DiffuView: Multi-View Diffusion Pretraining for 3D Aware Robotic Manipulation
Abstract
Robotic manipulation from visual observations remains challenging due to the lack of 3D consistent representations that can generalize across diverse viewpoints and sensor configurations. Existing approaches often rely on masked autoencoders or neural scene representations, which fail to capture cross view correspondences. Crucially, while multi-view diffusion models have recently shown tremendous success in 3D aware generative synthesis, their powerful representations offer a promising direction for achieving viewpoint robust visuomotor control. In this paper, we introduce DiffuView, a novel framework that learns unified 3D aware representations through multi-view diffusion pretraining and deploys them for imitation learning. Specifically, DiffuView models the conditional generation of target views given source observations within a diffusion framework, enabling the network to implicitly recover scene geometry and enforce view consistency.
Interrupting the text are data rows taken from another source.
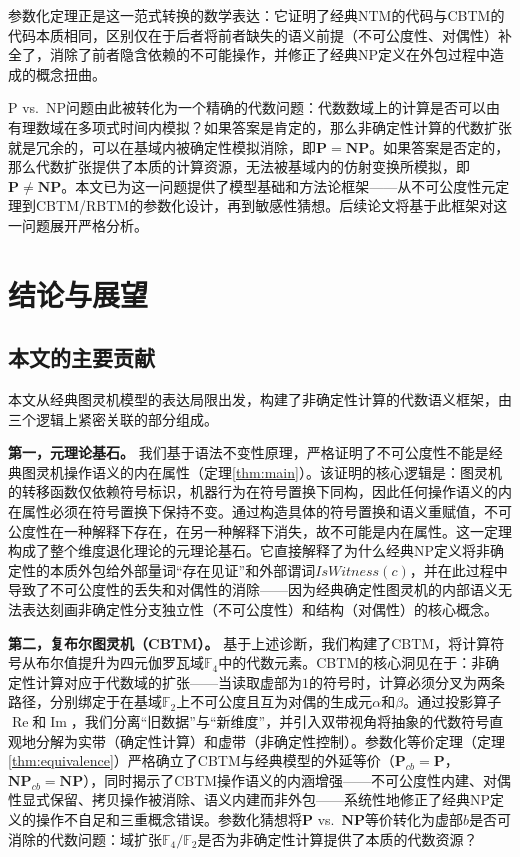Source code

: \documentclass{ctexart}
\begin{document}
	参数化定理正是这一范式转换的数学表达：它证明了经典NTM的代码与CBTM的代码本质相同，区别仅在于后者将前者缺失的语义前提（不可公度性、对偶性）补全了，消除了前者隐含依赖的不可能操作，并修正了经典NP定义在外包过程中造成的概念扭曲。
	
	P vs.\ NP问题由此被转化为一个精确的代数问题：代数数域上的计算是否可以由有理数域在多项式时间内模拟？如果答案是肯定的，那么非确定性计算的代数扩张就是冗余的，可以在基域内被确定性模拟消除，即$\mathbf{P} = \mathbf{NP}$。如果答案是否定的，那么代数扩张提供了本质的计算资源，无法被基域内的仿射变换所模拟，即$\mathbf{P} \neq \mathbf{NP}$。本文已为这一问题提供了模型基础和方法论框架——从不可公度性元定理到CBTM/RBTM的参数化设计，再到敏感性猜想。后续论文将基于此框架对这一问题展开严格分析。
	
	
	\section{结论与展望}
	
	\subsection{本文的主要贡献}
	
	本文从经典图灵机模型的表达局限出发，构建了非确定性计算的代数语义框架，由三个逻辑上紧密关联的部分组成。
	
	\textbf{第一，元理论基石。} 我们基于语法不变性原理，严格证明了不可公度性不能是经典图灵机操作语义的内在属性（定理\ref{thm:main}）。该证明的核心逻辑是：图灵机的转移函数仅依赖符号标识，机器行为在符号置换下同构，因此任何操作语义的内在属性必须在符号置换下保持不变。通过构造具体的符号置换和语义重赋值，不可公度性在一种解释下存在，在另一种解释下消失，故不可能是内在属性。这一定理构成了整个维度退化理论的元理论基石。它直接解释了为什么经典NP定义将非确定性的本质外包给外部量词``存在见证''和外部谓词$IsWitness(c)$，并在此过程中导致了不可公度性的丢失和对偶性的消除——因为经典确定性图灵机的内部语义无法表达刻画非确定性分支独立性（不可公度性）和结构（对偶性）的核心概念。
	
	\textbf{第二，复布尔图灵机（CBTM）。} 基于上述诊断，我们构建了CBTM，将计算符号从布尔值提升为四元伽罗瓦域$\mathbb{F}_4$中的代数元素。CBTM的核心洞见在于：非确定性计算对应于代数域的扩张——当读取虚部为$1$的符号时，计算必须分叉为两条路径，分别绑定于在基域$\mathbb{F}_2$上不可公度且互为对偶的生成元$\alpha$和$\beta$。通过投影算子$\operatorname{Re}$和$\operatorname{Im}$，我们分离``旧数据''与``新维度''，并引入双带视角将抽象的代数符号直观地分解为实带（确定性计算）和虚带（非确定性控制）。参数化等价定理（定理\ref{thm:equivalence}）严格确立了CBTM与经典模型的外延等价（$\mathbf{P}_{cb}=\mathbf{P}$，$\mathbf{NP}_{cb}=\mathbf{NP}$），同时揭示了CBTM操作语义的内涵增强——不可公度性内建、对偶性显式保留、拷贝操作被消除、语义内建而非外包——系统性地修正了经典NP定义的操作不自足和三重概念错误。参数化猜想将$\mathbf{P}$ vs.\ $\mathbf{NP}$等价转化为虚部$b$是否可消除的代数问题：域扩张$\mathbb{F}_4/\mathbb{F}_2$是否为非确定性计算提供了本质的代数资源？
	
\end{document}

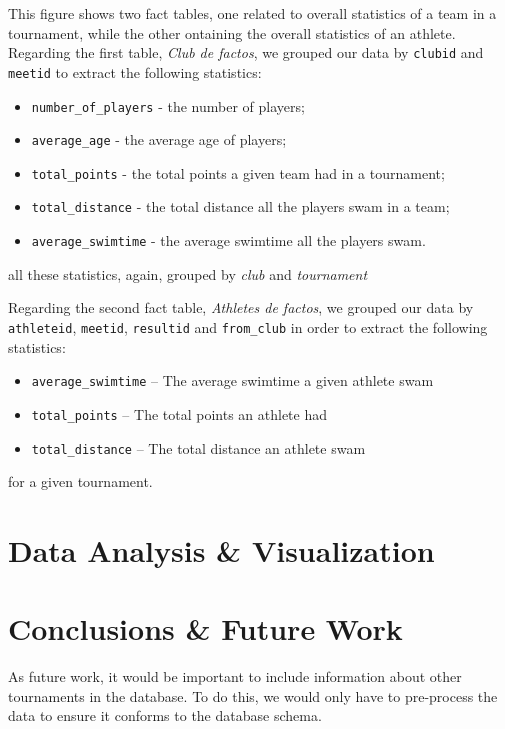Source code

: \documentclass[a4paper, 11pt]{article}
\begin{document}
    This figure shows two fact tables, one related to overall statistics of a team in a tournament, while the other
    ontaining the overall statistics of an athlete.
    Regarding the first table, \textit{Club de factos}, we grouped our data by \texttt{clubid} and \texttt{meetid} to extract
    the following statistics:

    \begin{itemize}
        \item \texttt{number\_of\_players} - the number of players;
        \item \texttt{average\_age} - the average age of players;
        \item \texttt{total\_points} - the total points a given team had in a tournament;
        \item \texttt{total\_distance} - the total distance all the players swam in a team;
        \item \texttt{average\_swimtime} - the average swimtime all the players swam.
    \end{itemize}

    all these statistics, again, grouped by \textit{club} and \textit{tournament}

    Regarding the second fact table, \textit{Athletes de factos}, we grouped our data by \texttt{athleteid}, \texttt{meetid},
    \texttt{resultid} and \texttt{from\_club} in order to extract the following statistics:

    \begin{itemize}
        \item \texttt{average\_swimtime} -- The average swimtime a given athlete swam
        \item \texttt{total\_points} -- The total points an athlete had
        \item \texttt{total\_distance} -- The total distance an athlete swam
    \end{itemize}

    for a given tournament.

    \pagebreak


    \section{Data Analysis \& Visualization} \label{sec:analysis}
    

    \pagebreak


    \section{Conclusions \& Future Work} \label{sec:conclusion}

    As future work, it would be important to include information about other tournaments in the database.
    To do this, we would only have to pre-process the data to ensure it conforms to the database schema. %
\end{document}
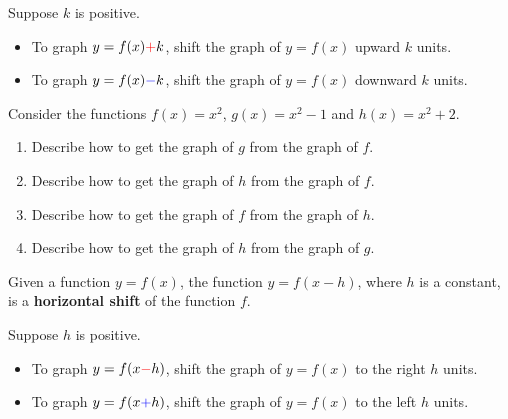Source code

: \begin{howto}
  Suppose $k$ is positive. 
\begin{itemize}
  \item To graph $y=f(x) {\color{red} +}k$, shift the graph of $y=f(x)$ {\color{red}upward} $k$ units. 
  \item To graph $y=f(x) {\color{blue} -}k$, shift the graph of $y=f(x)$ {\color{blue}downward} $k$ units. 
\end{itemize}
\end{howto}

\begin{example}
  Consider the functions $f(x)=x^2$, $g(x)=x^2-1$ and $h(x)=x^2+2$.
  \begin{enumerate}
    \item Describe how to get the graph of $g$ from the graph of $f$.
    \item Describe how to get the graph of $h$ from the graph of $f$.
    \item Describe how to get the graph of $f$ from the graph of $h$.
    \item Describe how to get the graph of $h$ from the graph of $g$.
  \end{enumerate}
\end{example}




\begin{definition}
  Given a function \(y=f(x)\), the function \(y=f(x-h)\), where \(h\) is a constant, is a \textbf{horizontal shift} of the function \(f\). 
  \end{definition}

\begin{howto}
  Suppose $h$ is positive. 
\begin{itemize}
  \item To graph $y=f(x {\color{red} -} h)$, shift the graph of $y=f(x)$ to the {\color{red} right} $h$ units. 
  \item To graph $y=f(x {\color{blue} +} h)$, shift the graph of $y=f(x)$ to the {\color{blue} left} $h$ units. 
\end{itemize}
\end{howto}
The pretrained diffusion network is then utilized as a powerful visual backbone for an action policy, allowing robust control under varying viewpoints and visual conditions. We evaluate DiffuView on two challenging benchmarks, MetaWorld and Libero. Extensive experiments in both simulation and realworld scenarios demonstrate that DiffuView achieves superior generalization, improving success rates under viewpoint shifts by nearly 20\% compared with existing methods.